Data entries:
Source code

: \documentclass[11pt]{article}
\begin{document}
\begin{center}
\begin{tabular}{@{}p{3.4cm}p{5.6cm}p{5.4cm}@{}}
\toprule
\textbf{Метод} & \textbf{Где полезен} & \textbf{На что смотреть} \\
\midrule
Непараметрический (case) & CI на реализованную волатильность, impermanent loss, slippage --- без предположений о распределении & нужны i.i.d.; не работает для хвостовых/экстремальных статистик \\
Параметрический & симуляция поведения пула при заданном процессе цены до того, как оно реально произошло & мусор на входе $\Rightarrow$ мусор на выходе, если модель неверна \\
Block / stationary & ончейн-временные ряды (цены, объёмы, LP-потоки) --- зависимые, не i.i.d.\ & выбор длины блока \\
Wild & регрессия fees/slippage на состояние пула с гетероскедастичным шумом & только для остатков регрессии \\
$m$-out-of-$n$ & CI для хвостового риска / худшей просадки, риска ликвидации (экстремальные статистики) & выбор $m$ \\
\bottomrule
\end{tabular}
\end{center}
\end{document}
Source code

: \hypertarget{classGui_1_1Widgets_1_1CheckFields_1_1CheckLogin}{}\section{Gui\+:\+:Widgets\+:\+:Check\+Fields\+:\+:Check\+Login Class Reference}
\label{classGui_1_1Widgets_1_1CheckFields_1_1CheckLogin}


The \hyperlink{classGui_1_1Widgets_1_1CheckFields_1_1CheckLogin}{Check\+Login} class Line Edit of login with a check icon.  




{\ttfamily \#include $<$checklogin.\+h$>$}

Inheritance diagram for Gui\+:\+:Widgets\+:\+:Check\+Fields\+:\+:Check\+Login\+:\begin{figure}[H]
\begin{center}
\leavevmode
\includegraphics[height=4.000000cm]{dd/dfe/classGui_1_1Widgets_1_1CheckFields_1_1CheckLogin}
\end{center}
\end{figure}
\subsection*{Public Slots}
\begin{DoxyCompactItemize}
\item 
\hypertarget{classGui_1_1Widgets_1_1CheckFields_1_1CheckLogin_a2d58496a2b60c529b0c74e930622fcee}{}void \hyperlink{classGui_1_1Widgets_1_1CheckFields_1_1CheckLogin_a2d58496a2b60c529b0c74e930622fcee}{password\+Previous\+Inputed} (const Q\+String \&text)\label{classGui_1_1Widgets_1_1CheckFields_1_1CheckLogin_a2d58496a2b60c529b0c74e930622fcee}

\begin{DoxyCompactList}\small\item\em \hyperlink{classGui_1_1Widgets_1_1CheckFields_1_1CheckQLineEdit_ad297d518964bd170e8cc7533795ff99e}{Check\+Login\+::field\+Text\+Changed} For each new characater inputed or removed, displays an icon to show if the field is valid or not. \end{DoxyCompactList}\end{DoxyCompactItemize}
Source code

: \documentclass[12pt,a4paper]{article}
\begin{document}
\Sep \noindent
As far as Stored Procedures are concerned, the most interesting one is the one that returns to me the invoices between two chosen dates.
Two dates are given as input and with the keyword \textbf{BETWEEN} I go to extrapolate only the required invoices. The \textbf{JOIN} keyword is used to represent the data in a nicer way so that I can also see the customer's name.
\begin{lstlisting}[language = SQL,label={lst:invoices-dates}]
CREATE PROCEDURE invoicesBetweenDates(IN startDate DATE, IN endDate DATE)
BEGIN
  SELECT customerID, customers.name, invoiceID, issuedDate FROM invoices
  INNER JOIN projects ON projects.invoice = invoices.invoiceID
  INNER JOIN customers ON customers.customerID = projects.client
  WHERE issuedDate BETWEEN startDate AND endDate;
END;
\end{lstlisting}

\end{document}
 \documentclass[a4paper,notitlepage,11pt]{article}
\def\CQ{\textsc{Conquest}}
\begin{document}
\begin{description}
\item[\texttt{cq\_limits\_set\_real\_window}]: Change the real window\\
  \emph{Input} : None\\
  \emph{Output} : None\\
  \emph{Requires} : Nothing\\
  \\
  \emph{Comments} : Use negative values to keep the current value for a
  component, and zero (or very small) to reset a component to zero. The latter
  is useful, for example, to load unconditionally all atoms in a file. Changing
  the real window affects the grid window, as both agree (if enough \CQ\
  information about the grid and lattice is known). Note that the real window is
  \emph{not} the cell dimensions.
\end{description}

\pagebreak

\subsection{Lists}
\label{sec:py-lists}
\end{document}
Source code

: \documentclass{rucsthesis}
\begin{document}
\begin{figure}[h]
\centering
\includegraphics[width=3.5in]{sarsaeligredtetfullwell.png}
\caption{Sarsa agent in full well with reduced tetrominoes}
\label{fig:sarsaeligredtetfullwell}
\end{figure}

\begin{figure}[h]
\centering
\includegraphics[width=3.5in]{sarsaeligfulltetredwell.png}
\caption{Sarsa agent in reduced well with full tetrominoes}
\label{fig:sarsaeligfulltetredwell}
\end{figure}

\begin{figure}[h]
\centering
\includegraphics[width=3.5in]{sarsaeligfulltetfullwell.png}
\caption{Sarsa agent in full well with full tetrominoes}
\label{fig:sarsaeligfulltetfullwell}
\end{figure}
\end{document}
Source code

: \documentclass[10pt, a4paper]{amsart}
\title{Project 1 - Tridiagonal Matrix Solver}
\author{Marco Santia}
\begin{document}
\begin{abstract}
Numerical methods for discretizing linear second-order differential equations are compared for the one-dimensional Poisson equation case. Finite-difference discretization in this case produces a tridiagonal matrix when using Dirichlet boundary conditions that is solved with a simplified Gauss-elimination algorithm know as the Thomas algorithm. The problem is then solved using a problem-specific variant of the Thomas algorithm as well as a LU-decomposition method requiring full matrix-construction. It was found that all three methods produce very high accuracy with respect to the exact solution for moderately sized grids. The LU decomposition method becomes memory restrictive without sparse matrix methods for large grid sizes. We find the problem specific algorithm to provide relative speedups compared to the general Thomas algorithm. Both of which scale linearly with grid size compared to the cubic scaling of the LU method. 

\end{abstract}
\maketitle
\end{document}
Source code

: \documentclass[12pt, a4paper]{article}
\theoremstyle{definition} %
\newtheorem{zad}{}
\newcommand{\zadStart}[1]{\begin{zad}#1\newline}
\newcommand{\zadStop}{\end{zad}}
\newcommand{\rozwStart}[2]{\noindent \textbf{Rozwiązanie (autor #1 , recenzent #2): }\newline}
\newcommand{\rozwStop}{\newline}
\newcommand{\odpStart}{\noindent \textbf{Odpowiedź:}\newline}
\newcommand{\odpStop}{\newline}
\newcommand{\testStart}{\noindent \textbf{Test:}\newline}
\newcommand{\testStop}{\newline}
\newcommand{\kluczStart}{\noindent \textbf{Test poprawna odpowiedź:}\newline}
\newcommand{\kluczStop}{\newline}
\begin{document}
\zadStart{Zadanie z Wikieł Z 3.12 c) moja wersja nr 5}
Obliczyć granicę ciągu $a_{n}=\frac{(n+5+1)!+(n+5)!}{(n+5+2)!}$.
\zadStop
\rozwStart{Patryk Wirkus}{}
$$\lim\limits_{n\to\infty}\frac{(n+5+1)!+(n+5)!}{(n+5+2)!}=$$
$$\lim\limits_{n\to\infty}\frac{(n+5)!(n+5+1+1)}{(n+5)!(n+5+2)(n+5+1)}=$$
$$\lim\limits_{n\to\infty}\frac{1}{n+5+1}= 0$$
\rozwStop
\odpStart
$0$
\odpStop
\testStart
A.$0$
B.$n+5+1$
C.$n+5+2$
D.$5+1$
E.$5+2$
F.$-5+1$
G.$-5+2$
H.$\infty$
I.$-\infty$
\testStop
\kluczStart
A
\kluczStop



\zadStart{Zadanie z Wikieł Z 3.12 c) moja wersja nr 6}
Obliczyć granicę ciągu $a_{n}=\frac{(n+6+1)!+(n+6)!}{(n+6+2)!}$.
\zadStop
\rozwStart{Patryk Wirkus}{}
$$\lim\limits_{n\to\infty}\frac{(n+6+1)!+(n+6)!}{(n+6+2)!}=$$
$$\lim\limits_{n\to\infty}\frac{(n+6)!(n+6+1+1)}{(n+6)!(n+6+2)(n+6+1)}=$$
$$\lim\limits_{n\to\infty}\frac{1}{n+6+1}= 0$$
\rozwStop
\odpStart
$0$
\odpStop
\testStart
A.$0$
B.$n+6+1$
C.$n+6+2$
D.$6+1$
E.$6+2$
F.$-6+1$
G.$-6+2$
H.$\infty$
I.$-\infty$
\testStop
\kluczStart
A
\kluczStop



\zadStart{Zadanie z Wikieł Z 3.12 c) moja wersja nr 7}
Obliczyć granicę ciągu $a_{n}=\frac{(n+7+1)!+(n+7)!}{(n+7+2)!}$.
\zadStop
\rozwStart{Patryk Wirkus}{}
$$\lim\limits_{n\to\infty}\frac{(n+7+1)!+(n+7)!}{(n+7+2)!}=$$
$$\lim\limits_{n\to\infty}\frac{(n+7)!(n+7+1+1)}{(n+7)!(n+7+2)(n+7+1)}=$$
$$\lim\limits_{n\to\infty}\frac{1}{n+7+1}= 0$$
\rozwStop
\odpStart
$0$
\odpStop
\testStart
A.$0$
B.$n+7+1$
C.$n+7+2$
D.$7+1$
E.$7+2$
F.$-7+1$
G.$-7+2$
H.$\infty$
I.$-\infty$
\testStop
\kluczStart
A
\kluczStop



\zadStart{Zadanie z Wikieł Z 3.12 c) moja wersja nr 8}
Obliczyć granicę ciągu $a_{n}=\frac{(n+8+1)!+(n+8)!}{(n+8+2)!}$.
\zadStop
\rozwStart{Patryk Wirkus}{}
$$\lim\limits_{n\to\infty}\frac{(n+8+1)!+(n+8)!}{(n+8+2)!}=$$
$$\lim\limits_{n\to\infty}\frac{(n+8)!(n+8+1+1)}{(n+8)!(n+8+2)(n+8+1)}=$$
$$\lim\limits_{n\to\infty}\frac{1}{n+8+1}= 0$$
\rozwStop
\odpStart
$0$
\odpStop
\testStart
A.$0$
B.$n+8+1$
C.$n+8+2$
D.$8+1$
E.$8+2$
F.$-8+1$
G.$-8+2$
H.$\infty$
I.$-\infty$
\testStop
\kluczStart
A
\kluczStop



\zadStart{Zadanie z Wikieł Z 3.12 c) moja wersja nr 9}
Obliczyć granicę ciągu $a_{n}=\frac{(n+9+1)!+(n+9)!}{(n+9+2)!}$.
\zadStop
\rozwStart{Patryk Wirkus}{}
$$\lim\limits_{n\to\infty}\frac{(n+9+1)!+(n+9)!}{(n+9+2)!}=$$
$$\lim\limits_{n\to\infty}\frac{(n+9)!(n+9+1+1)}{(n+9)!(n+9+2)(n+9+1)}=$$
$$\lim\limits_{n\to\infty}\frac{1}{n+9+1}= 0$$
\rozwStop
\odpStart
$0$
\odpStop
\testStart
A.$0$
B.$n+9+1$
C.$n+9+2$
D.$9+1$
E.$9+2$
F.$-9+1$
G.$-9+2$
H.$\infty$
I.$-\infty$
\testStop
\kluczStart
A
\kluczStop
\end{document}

**Instructions to follow**
What are the lines of the data above that include the string "issuedDate"? Copy them.

**Solution below**
  SELECT customerID, customers.name, invoiceID, issuedDate FROM invoices
  WHERE issuedDate BETWEEN startDate AND endDate;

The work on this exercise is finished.